If you are a senior or retired individual aged over 62 and are keen on supplementing your retirement income, you may find the concept of reverse mortgage exciting. In order to steer you in the right direction, this blog post aims to debunk three common misconceptions regarding reverse mortgages as well as the reason why the bubble has to be burst.
Myth #1: Reverse Mortgages Are Pricey
Firstly, the most common misconception is that reverse mortgages very expensive and include excessive fees. This is completely untrue. Do note that there are closing costs associated with a reverse mortgage, similar to a conventional mortgage. The exact price will depend on several parameters, such as the reverse mortgage terms, costs will vary depending on a wide range of factors, including the terms of the reverse mortgage, your specific financial history, where you live, the size of your house, assessed value and so much more.

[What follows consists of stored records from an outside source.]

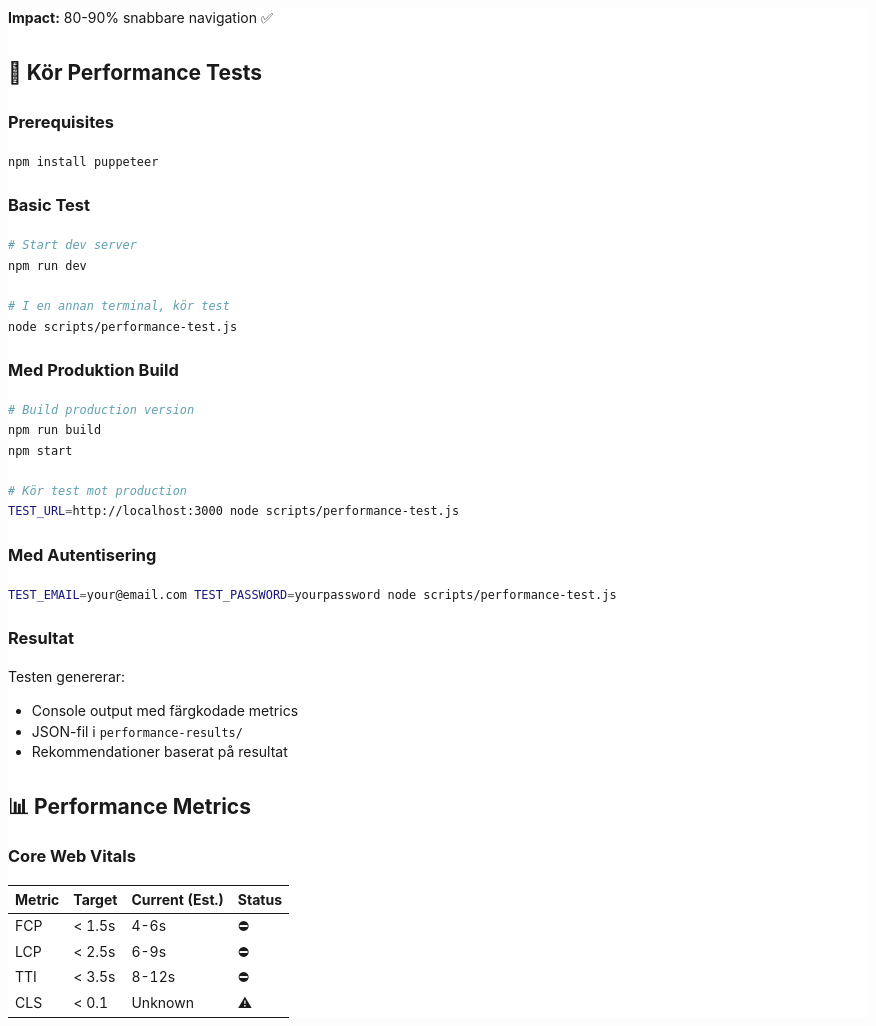 **Impact:** 80-90% snabbare navigation ✅

## 🧪 Kör Performance Tests

### Prerequisites

```bash
npm install puppeteer
```

### Basic Test

```bash
# Start dev server
npm run dev

# I en annan terminal, kör test
node scripts/performance-test.js
```

### Med Produktion Build

```bash
# Build production version
npm run build
npm start

# Kör test mot production
TEST_URL=http://localhost:3000 node scripts/performance-test.js
```

### Med Autentisering

```bash
TEST_EMAIL=your@email.com TEST_PASSWORD=yourpassword node scripts/performance-test.js
```

### Resultat

Testen genererar:
- Console output med färgkodade metrics
- JSON-fil i `performance-results/`
- Rekommendationer baserat på resultat

## 📊 Performance Metrics

### Core Web Vitals

| Metric | Target | Current (Est.) | Status |
|--------|--------|----------------|--------|
| FCP | < 1.5s | 4-6s | ⛔ |
| LCP | < 2.5s | 6-9s | ⛔ |
| TTI | < 3.5s | 8-12s | ⛔ |
| CLS | < 0.1 | Unknown | ⚠️ |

In case a reverse mortgage is something that you are interested in, do not step away from it due to the potential fees or closing costs.
Myth #2: Kids Inherit The Reverse Mortgage Payments
People are often under the false impression that their children will have to bear the burden of the reverse mortgage after their passing. But the fact is that, after you and your spouse, your estate manager has the option of selling your house and making use of the money so obtained to pay off your reverse mortgage’s balance. They could also use the money to pay off the balance and continue keeping the home. The point is that a monthly repayment is not something your children will have to deal with.
However, remember that it is crucial to have a plan for your estate as well as a proper will, regardless of whether you have a reverse mortgage. Ensure that the attorney you get in touch with has adequate skills in estate law.
Myth #3: The Bank Will Take Over Your House
Lastly, people also believe that by taking a reverse mortgage comes with the risk of the bank owning their house, which is again untrue. When you opt for a reverse mortgage, you essentially borrow money against the equity or value that has been built up in your home. The house will continue to be yours. However, a lender could place a lien against it for securing the mortgage loan.